* What you have to do *
State the number of lines in these records that include the word "matrix", and add nothing to it.

[Input material]

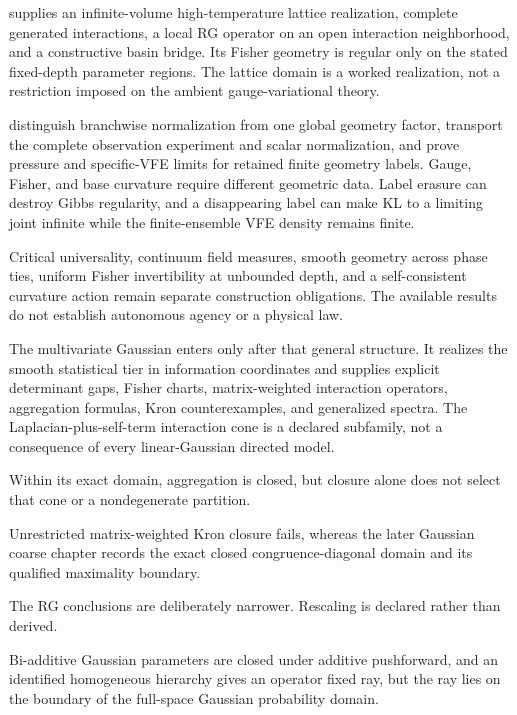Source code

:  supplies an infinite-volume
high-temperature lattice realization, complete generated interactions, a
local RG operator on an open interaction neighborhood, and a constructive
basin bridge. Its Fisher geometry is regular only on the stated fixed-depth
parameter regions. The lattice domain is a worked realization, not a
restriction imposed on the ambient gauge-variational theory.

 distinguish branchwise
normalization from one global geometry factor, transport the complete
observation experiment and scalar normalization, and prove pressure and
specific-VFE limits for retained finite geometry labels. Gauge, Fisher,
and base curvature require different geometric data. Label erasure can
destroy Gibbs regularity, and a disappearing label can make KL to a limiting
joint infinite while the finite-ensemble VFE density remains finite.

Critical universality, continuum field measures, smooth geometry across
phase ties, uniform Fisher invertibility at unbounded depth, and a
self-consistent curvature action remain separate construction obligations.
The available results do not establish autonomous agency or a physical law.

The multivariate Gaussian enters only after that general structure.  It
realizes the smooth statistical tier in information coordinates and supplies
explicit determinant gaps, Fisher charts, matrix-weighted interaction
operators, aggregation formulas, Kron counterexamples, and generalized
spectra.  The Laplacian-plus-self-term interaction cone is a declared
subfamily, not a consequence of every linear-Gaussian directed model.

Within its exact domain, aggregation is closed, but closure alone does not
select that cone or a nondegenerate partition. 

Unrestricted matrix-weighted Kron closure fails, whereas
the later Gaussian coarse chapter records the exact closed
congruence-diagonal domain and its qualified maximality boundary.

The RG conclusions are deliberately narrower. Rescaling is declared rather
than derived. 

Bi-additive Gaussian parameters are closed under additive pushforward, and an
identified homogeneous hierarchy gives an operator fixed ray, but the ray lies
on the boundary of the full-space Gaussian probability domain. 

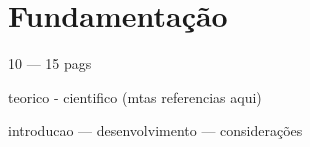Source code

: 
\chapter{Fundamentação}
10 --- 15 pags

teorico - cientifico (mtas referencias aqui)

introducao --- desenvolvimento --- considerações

[/Input material]
[Input material]

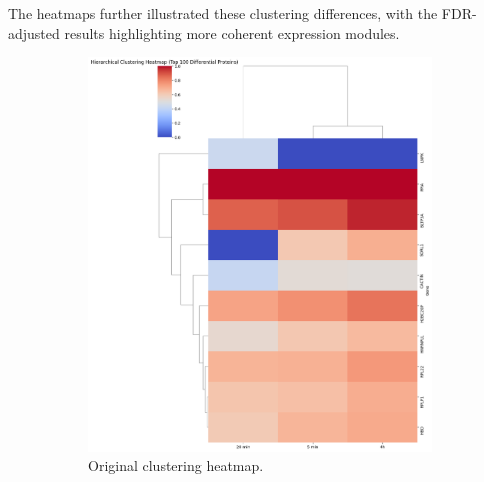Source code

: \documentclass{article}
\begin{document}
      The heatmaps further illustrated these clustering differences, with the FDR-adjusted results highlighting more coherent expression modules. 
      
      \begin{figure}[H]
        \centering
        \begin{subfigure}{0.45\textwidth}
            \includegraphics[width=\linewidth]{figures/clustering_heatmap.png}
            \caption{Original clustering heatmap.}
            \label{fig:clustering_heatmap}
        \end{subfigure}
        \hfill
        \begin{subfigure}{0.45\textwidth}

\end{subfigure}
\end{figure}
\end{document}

[/Input material]

* Worked solution *
2